В войну Савелий Соломонович был на Малой земле под Новороссийском, но о Брежневе, главном, как оказалось, ее защитнике, слыхом не слыхивал.

Правда, Борис Галанов, редактор отдела искусства в «Литературке», не только сам запомнил Брежнева, но и ему запомнился. На встрече с ветеранами 18-й Армии будущий маршал запросто признал бывшего капитана.

— Галантер! — радостно окликнул Брежнев. — Ты где теперь?

— В «Литературной газете», — скромно доложил Борис Ефимович.

С тех пор он старался не отходить от телефона, ожидая из Кремля судьбоносного звонка. А его все не было. Но ко Дню Победы на адрес редакции приходили Галанову красочные открытки, подписанные лично Леонидом Ильичом, и Борис Ефимович для всеобщего сведения держал их под стеклом на рабочем столе.
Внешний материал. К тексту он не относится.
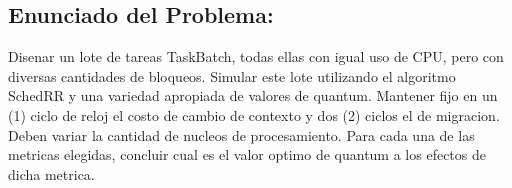 \subsection{Enunciado del Problema:}

Disenar un lote de tareas TaskBatch, todas ellas con igual uso de CPU, pero con diversas cantidades de bloqueos. Simular este lote utilizando el algoritmo SchedRR y una variedad apropiada de valores de quantum. Mantener fijo en un (1) ciclo de reloj el costo de cambio de contexto y dos (2) ciclos el de migracion. Deben variar la cantidad de nucleos de procesamiento. Para cada una de las metricas elegidas, concluir cual es el valor optimo de quantum a los efectos de dicha metrica.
Но вернемся к Савелию Соломоновичу. После Малой земли он попал на Северный флот, встретил там Переца Маркиша. В «Правде» его тогда обругали, и возмущенный поэт нервно ходил взад-вперед и приговаривал:

— Я бы тоже мог писать критических статей. Но партия мне велела: пиши стихов!

В мирное время Савелий Соломонович предпочитал кормиться лекциями от общества «Знание». За лекцию платили рубля три. Иногда заказчики от душевных щедрот вписывали в путевку лектора лишних слушателей. Тогда полагался двойной гонорар. Деньги приходили по почте. Два перевода в месяц позволяли перебиваться с хлеба на чай. Когда становилось невмоготу, вольный стрелок просился в музейный штат. Отмаявшись два-три месяца в Литературном музее, возвращался на домашний режим. Затем шел сдаваться уже в Театральный музей. Завершив очередной цикл, отправлялся в музей Маяковского. Так и ходил по кругу.
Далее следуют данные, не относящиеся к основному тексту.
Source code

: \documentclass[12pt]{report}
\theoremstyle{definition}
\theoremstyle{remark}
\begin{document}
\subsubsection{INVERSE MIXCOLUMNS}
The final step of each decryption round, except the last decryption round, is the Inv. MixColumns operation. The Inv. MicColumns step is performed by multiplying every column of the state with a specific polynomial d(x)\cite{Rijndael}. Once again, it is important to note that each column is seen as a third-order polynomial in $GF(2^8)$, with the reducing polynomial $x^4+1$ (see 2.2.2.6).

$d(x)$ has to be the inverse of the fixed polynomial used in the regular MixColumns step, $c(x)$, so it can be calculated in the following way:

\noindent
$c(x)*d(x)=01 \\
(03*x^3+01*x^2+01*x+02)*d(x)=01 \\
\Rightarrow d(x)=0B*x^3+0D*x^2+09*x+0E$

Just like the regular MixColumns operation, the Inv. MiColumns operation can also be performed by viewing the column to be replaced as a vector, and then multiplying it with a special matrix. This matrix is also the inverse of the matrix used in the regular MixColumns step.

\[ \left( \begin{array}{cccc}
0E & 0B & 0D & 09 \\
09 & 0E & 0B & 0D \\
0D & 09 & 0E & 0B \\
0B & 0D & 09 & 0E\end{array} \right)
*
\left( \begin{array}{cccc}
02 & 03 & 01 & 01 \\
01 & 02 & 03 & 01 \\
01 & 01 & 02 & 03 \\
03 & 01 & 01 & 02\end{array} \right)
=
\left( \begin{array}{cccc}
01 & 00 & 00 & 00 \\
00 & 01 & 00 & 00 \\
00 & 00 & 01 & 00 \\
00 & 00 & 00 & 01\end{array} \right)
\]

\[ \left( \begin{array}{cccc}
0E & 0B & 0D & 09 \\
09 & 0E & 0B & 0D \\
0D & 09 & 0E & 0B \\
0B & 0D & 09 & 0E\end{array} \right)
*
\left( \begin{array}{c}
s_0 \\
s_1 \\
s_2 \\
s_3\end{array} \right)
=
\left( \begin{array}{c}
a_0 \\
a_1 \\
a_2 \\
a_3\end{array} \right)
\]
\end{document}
А жил, как почти все, в коммуналке, без ванны и горячей воды. Это литейщик Иван Козырев из стихотворения Маяковского, получив квартиру с ванной, плещется себе дома и приходит в восторг от родной советской власти: «Себя разглядевши / в зеркало вправленное, // в рубаху / в чистую — / влазь. // Влажу и думаю: / — Очень правильная // эта, / наша, / советская власть». Тем же, кто не попал в стихи, доставалась проза: раз в неделю с мылом и мочалкой плестись в баню, под общий душ. Разумеется, выскользнуть из музея, чтобы ополоснуться в бане по соседству, было рискованно, но очень заманчиво. И Савелий Соломонович не удержался. Прихватив завернутый в газету обмылок, он с независимым видом пересек музейный вестибюль, небрежно бросил диспетчеру: «Я отпущен на полчаса по делу», на улице на всякий случай огляделся, четко свернул за угол и был таков.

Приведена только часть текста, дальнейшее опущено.